Work instructions
The expected answer is a verbatim transcription of the lines below, beginning with the first and ending with the line that holds "and TXT files.", without pictures.

%%

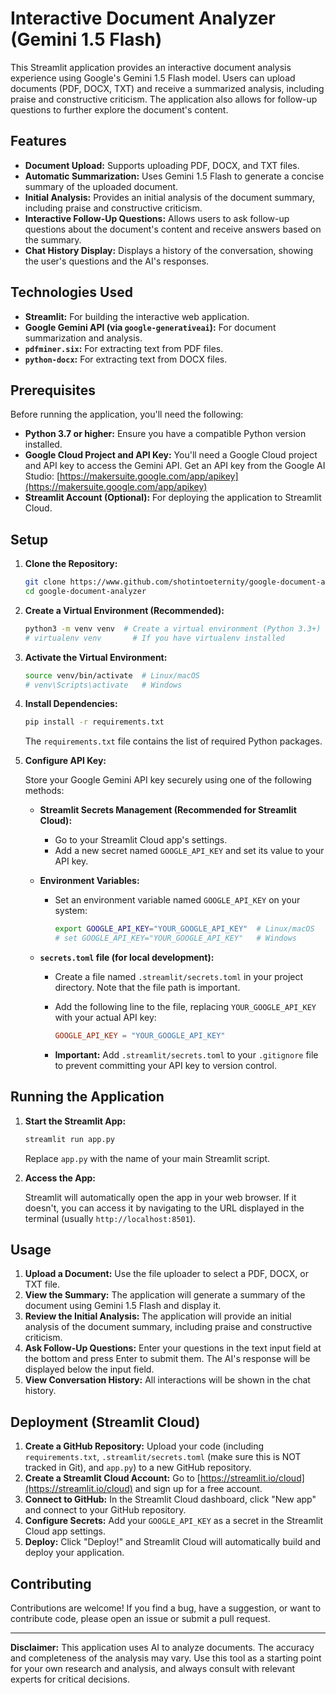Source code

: # Interactive Document Analyzer (Gemini 1.5 Flash)

This Streamlit application provides an interactive document analysis experience using Google's Gemini 1.5 Flash model. Users can upload documents (PDF, DOCX, TXT) and receive a summarized analysis, including praise and constructive criticism. The application also allows for follow-up questions to further explore the document's content.

## Features

*   **Document Upload:** Supports uploading PDF, DOCX, and TXT files.
*   **Automatic Summarization:** Uses Gemini 1.5 Flash to generate a concise summary of the uploaded document.
*   **Initial Analysis:** Provides an initial analysis of the document summary, including praise and constructive criticism.
*   **Interactive Follow-Up Questions:** Allows users to ask follow-up questions about the document's content and receive answers based on the summary.
*   **Chat History Display:** Displays a history of the conversation, showing the user's questions and the AI's responses.

## Technologies Used

*   **Streamlit:** For building the interactive web application.
*   **Google Gemini API (via `google-generativeai`):** For document summarization and analysis.
*   **`pdfminer.six`:** For extracting text from PDF files.
*   **`python-docx`:** For extracting text from DOCX files.

## Prerequisites

Before running the application, you'll need the following:

*   **Python 3.7 or higher:**  Ensure you have a compatible Python version installed.
*   **Google Cloud Project and API Key:** You'll need a Google Cloud project and API key to access the Gemini API. Get an API key from the Google AI Studio: [https://makersuite.google.com/app/apikey](https://makersuite.google.com/app/apikey)
*   **Streamlit Account (Optional):** For deploying the application to Streamlit Cloud.

## Setup

1.  **Clone the Repository:**

    ```bash
    git clone https://www.github.com/shotintoeternity/google-document-analyzer.git
    cd google-document-analyzer
    ```

2.  **Create a Virtual Environment (Recommended):**

    ```bash
    python3 -m venv venv  # Create a virtual environment (Python 3.3+)
    # virtualenv venv       # If you have virtualenv installed
    ```

3.  **Activate the Virtual Environment:**

    ```bash
    source venv/bin/activate  # Linux/macOS
    # venv\Scripts\activate   # Windows
    ```

4.  **Install Dependencies:**

    ```bash
    pip install -r requirements.txt
    ```

    The `requirements.txt` file contains the list of required Python packages.

5.  **Configure API Key:**

    Store your Google Gemini API key securely using one of the following methods:

    *   **Streamlit Secrets Management (Recommended for Streamlit Cloud):**
        *   Go to your Streamlit Cloud app's settings.
        *   Add a new secret named `GOOGLE_API_KEY` and set its value to your API key.
    *   **Environment Variables:**
        *   Set an environment variable named `GOOGLE_API_KEY` on your system:

            ```bash
            export GOOGLE_API_KEY="YOUR_GOOGLE_API_KEY"  # Linux/macOS
            # set GOOGLE_API_KEY="YOUR_GOOGLE_API_KEY"   # Windows
            ```

    *   **`secrets.toml` file (for local development):**
        * Create a file named `.streamlit/secrets.toml` in your project directory. Note that the file path is important.
        * Add the following line to the file, replacing `YOUR_GOOGLE_API_KEY` with your actual API key:

            ```toml
            GOOGLE_API_KEY = "YOUR_GOOGLE_API_KEY"
            ```

        *   **Important:** Add `.streamlit/secrets.toml` to your `.gitignore` file to prevent committing your API key to version control.

## Running the Application

1.  **Start the Streamlit App:**

    ```bash
    streamlit run app.py
    ```

    Replace `app.py` with the name of your main Streamlit script.

2.  **Access the App:**

    Streamlit will automatically open the app in your web browser. If it doesn't, you can access it by navigating to the URL displayed in the terminal (usually `http://localhost:8501`).

## Usage

1.  **Upload a Document:**  Use the file uploader to select a PDF, DOCX, or TXT file.
2.  **View the Summary:** The application will generate a summary of the document using Gemini 1.5 Flash and display it.
3.  **Review the Initial Analysis:**  The application will provide an initial analysis of the document summary, including praise and constructive criticism.
4.  **Ask Follow-Up Questions:**  Enter your questions in the text input field at the bottom and press Enter to submit them. The AI's response will be displayed below the input field.
5.  **View Conversation History:** All interactions will be shown in the chat history.

## Deployment (Streamlit Cloud)

1.  **Create a GitHub Repository:**  Upload your code (including `requirements.txt`, `.streamlit/secrets.toml` (make sure this is NOT tracked in Git), and `app.py`) to a new GitHub repository.
2.  **Create a Streamlit Cloud Account:**  Go to [https://streamlit.io/cloud](https://streamlit.io/cloud) and sign up for a free account.
3.  **Connect to GitHub:**  In the Streamlit Cloud dashboard, click "New app" and connect to your GitHub repository.
4.  **Configure Secrets:** Add your `GOOGLE_API_KEY` as a secret in the Streamlit Cloud app settings.
5.  **Deploy:**  Click "Deploy!" and Streamlit Cloud will automatically build and deploy your application.

## Contributing

Contributions are welcome! If you find a bug, have a suggestion, or want to contribute code, please open an issue or submit a pull request.

---

**Disclaimer:** This application uses AI to analyze documents. The accuracy and completeness of the analysis may vary. Use this tool as a starting point for your own research and analysis, and always consult with relevant experts for critical decisions.
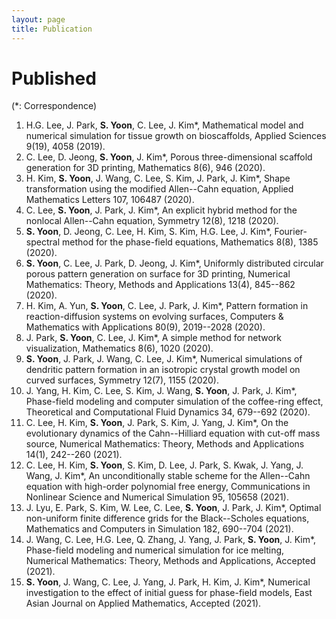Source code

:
 ```yaml
---
layout: page
title: Publication
---
```



# Published

(*: Correspondence)

1. H.G. Lee, J. Park, **S. Yoon**, C. Lee, J. Kim*, Mathematical model and numerical simulation for tissue growth on bioscaffolds, Applied Sciences 9(19), 4058 (2019).
2. C. Lee, D. Jeong, **S. Yoon**, J. Kim*, Porous three-dimensional scaffold generation for 3D printing, Mathematics 8(6), 946 (2020).
3. H. Kim, **S. Yoon**, J. Wang, C. Lee, S. Kim, J. Park, J. Kim*, Shape transformation using the modified Allen--Cahn equation, Applied Mathematics Letters 107, 106487 (2020).
4. C. Lee, **S. Yoon**, J. Park, J. Kim*, An explicit hybrid method for the nonlocal Allen--Cahn equation, Symmetry 12(8), 1218 (2020).
5. **S. Yoon**, D. Jeong, C. Lee, H. Kim, S. Kim, H.G. Lee, J. Kim*, Fourier-spectral method for the phase-field equations, Mathematics 8(8), 1385 (2020).
6. **S. Yoon**, C. Lee, J. Park, D. Jeong, J. Kim*, Uniformly distributed circular porous pattern generation on surface for 3D printing, Numerical Mathematics: Theory, Methods and Applications 13(4), 845--862 (2020).
7. H. Kim, A. Yun, **S. Yoon**, C. Lee, J. Park, J. Kim*, Pattern formation in reaction-diffusion systems on evolving surfaces, Computers &amp; Mathematics with Applications 80(9), 2019--2028 (2020).
8. J. Park, **S. Yoon**, C. Lee, J. Kim*, A simple method for network visualization, Mathematics 8(6), 1020 (2020).
9. **S. Yoon**, J. Park, J. Wang, C. Lee, J. Kim*, Numerical simulations of dendritic pattern formation in an isotropic crystal growth model on curved surfaces, Symmetry 12(7), 1155 (2020).
10. J. Yang, H. Kim, C. Lee, S. Kim, J. Wang, **S. Yoon**, J. Park, J. Kim*, Phase-field modeling and computer simulation of the coffee-ring effect, Theoretical and Computational Fluid Dynamics 34, 679--692 (2020).
11. C. Lee, H. Kim, **S. Yoon**, J. Park, S. Kim, J. Yang, J. Kim*, On the evolutionary dynamics of the Cahn--Hilliard equation with cut-off mass source, Numerical Mathematics: Theory, Methods and Applications 14(1), 242--260 (2021).
12. C. Lee, H. Kim, **S. Yoon**, S. Kim, D. Lee, J. Park, S. Kwak, J. Yang, J. Wang, J. Kim*, An unconditionally stable scheme for the Allen--Cahn equation with high-order polynomial free energy, Communications in Nonlinear Science and Numerical Simulation 95, 105658 (2021).
13. J. Lyu, E. Park, S. Kim, W. Lee, C. Lee, **S. Yoon**, J. Park, J. Kim*, Optimal non-uniform finite difference grids for the Black--Scholes equations, Mathematics and Computers in Simulation 182, 690--704 (2021).
14. J. Wang, C. Lee, H.G. Lee, Q. Zhang, J. Yang, J. Park, **S. Yoon**, J. Kim*, Phase-field modeling and numerical simulation for ice melting, Numerical Mathematics: Theory, Methods and Applications, Accepted (2021).
15. **S. Yoon**, J. Wang, C. Lee, J. Yang, J. Park, H. Kim, J. Kim*, Numerical investigation to the effect of initial guess for phase-field models, East Asian Journal on Applied Mathematics, Accepted (2021).
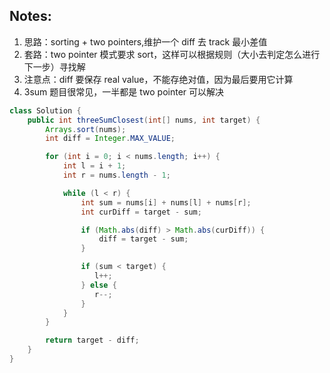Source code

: ## Notes:

1. 思路：sorting + two pointers,维护一个 diff 去 track 最小差值
2. 套路：two pointer 模式要求 sort，这样可以根据规则（大小去判定怎么进行下一步）寻找解
3. 注意点：diff 要保存 real value，不能存绝对值，因为最后要用它计算
4. 3sum 题目很常见，一半都是 two pointer 可以解决

```java
class Solution {
    public int threeSumClosest(int[] nums, int target) {
        Arrays.sort(nums);
        int diff = Integer.MAX_VALUE;

        for (int i = 0; i < nums.length; i++) {
            int l = i + 1;
            int r = nums.length - 1;

            while (l < r) {
                int sum = nums[i] + nums[l] + nums[r];
                int curDiff = target - sum;

                if (Math.abs(diff) > Math.abs(curDiff)) {
                    diff = target - sum;
                }

                if (sum < target) {
                   l++;
                } else {
                   r--;
                }
            }
        }

        return target - diff;
    }
}
```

%%

Exercise answer
Source code

: # Interactive Document Analyzer (Gemini 1.5 Flash)

This Streamlit application provides an interactive document analysis experience using Google's Gemini 1.5 Flash model. Users can upload documents (PDF, DOCX, TXT) and receive a summarized analysis, including praise and constructive criticism. The application also allows for follow-up questions to further explore the document's content.

## Features

*   **Document Upload:** Supports uploading PDF, DOCX, and TXT files.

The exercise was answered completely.